- WHAT IS EXPECTED
Filter out every line below that lacks "github", and copy the rest.
[[ DATASET open ]]
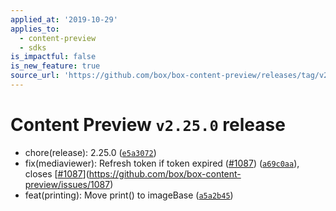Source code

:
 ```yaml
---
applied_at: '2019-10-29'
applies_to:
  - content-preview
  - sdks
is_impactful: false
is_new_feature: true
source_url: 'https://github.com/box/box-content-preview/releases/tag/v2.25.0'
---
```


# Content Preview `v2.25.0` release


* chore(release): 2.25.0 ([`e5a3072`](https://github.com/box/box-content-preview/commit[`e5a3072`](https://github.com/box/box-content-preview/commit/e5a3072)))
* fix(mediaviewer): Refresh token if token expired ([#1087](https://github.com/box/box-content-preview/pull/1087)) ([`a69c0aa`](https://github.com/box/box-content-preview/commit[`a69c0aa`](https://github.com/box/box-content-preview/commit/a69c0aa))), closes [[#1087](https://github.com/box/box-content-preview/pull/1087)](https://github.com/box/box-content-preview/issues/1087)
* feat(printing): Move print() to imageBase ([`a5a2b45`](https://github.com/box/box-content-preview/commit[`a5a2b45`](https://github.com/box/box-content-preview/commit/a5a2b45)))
[[ DATASET closed ]]
[[ DATASET open ]]
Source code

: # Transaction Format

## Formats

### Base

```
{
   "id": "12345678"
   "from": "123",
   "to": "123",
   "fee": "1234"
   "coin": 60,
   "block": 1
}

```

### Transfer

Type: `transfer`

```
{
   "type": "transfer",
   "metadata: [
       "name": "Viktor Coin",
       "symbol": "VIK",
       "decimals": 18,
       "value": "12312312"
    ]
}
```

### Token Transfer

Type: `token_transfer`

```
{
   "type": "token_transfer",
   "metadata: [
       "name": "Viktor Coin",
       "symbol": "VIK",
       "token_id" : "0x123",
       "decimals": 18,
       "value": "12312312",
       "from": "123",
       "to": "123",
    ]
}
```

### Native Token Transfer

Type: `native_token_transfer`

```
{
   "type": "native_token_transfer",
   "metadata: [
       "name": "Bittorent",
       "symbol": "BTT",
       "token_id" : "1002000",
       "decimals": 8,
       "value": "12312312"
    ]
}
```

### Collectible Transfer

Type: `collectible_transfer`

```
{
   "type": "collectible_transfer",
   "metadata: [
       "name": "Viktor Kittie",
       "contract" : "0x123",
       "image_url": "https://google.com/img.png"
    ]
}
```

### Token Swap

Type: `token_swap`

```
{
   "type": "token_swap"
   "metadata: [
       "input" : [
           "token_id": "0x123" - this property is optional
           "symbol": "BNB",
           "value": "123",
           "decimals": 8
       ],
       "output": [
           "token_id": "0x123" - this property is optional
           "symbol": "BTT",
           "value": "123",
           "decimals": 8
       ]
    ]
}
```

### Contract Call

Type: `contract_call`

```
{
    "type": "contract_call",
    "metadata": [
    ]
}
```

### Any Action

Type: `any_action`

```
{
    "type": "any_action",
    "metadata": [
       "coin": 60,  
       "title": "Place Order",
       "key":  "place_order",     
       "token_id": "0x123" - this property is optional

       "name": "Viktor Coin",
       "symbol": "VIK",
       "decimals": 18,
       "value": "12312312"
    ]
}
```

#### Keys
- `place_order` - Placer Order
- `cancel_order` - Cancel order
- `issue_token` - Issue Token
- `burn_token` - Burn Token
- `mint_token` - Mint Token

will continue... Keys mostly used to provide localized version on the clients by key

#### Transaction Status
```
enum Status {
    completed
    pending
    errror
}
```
[[ DATASET closed ]]
- RESPONSE AREA
source_url: 'https://github.com/box/box-content-preview/releases/tag/v2.25.0'
* chore(release): 2.25.0 ([`e5a3072`](https://github.com/box/box-content-preview/commit[`e5a3072`](https://github.com/box/box-content-preview/commit/e5a3072)))
* fix(mediaviewer): Refresh token if token expired ([#1087](https://github.com/box/box-content-preview/pull/1087)) ([`a69c0aa`](https://github.com/box/box-content-preview/commit[`a69c0aa`](https://github.com/box/box-content-preview/commit/a69c0aa))), closes [[#1087](https://github.com/box/box-content-preview/pull/1087)](https://github.com/box/box-content-preview/issues/1087)
* feat(printing): Move print() to imageBase ([`a5a2b45`](https://github.com/box/box-content-preview/commit[`a5a2b45`](https://github.com/box/box-content-preview/commit/a5a2b45)))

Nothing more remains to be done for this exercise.